Records shown:
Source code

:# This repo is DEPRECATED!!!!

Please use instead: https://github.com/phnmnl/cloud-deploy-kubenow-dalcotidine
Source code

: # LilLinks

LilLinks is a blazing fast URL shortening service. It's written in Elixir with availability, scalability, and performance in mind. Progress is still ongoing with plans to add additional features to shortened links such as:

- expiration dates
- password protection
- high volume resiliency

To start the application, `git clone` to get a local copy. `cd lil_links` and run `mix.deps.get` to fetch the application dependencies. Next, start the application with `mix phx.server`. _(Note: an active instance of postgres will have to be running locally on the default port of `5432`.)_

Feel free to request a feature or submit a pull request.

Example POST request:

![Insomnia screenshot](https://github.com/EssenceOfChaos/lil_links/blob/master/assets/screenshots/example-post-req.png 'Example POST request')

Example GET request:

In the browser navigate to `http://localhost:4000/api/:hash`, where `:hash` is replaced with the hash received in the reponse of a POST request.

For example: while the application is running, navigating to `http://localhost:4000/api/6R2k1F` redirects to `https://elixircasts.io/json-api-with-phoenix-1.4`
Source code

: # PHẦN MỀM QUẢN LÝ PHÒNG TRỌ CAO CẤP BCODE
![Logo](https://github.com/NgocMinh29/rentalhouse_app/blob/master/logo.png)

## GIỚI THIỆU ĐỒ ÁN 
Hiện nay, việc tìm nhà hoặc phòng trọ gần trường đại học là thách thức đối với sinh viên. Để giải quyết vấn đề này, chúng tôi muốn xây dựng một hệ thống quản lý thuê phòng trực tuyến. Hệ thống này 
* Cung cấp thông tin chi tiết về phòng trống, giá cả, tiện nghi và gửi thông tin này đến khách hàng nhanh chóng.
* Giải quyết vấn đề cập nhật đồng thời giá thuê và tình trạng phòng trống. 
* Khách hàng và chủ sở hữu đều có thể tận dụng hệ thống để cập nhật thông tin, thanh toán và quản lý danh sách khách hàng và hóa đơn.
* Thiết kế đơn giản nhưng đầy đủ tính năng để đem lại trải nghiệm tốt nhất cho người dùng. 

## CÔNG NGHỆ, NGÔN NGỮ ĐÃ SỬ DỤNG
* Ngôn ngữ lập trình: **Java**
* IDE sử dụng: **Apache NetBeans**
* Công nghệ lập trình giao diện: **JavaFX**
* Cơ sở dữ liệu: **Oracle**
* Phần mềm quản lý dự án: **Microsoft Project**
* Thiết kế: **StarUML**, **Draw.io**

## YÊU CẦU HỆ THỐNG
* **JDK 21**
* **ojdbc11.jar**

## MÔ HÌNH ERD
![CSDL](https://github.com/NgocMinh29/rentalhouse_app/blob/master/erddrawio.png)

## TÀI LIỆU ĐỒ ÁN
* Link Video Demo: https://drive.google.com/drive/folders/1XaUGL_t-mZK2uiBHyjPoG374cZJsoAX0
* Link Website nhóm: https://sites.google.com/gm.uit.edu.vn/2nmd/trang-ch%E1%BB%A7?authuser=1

Goal of the exercise: If a line in the records holds the string "trình", count it, and give only the total.

Exercise solution: 2